### WORK TO COMPLETE
In the data below, find the lines containing "много" and say how many there are, nothing more.

### GIVEN RECORDS
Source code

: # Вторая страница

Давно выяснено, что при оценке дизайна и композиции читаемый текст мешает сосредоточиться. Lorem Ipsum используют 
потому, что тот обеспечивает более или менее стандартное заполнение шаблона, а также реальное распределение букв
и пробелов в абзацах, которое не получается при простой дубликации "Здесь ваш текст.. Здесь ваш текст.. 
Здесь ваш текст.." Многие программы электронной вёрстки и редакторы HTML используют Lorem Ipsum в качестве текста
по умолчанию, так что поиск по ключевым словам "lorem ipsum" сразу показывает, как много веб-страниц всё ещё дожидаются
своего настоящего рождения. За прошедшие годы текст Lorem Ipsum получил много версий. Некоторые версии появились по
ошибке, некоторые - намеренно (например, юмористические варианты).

* * *

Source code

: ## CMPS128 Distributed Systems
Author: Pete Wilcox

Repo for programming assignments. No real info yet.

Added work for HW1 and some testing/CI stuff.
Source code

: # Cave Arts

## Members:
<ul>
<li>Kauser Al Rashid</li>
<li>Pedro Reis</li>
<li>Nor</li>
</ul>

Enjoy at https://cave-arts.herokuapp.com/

### ANSWER SPACE
2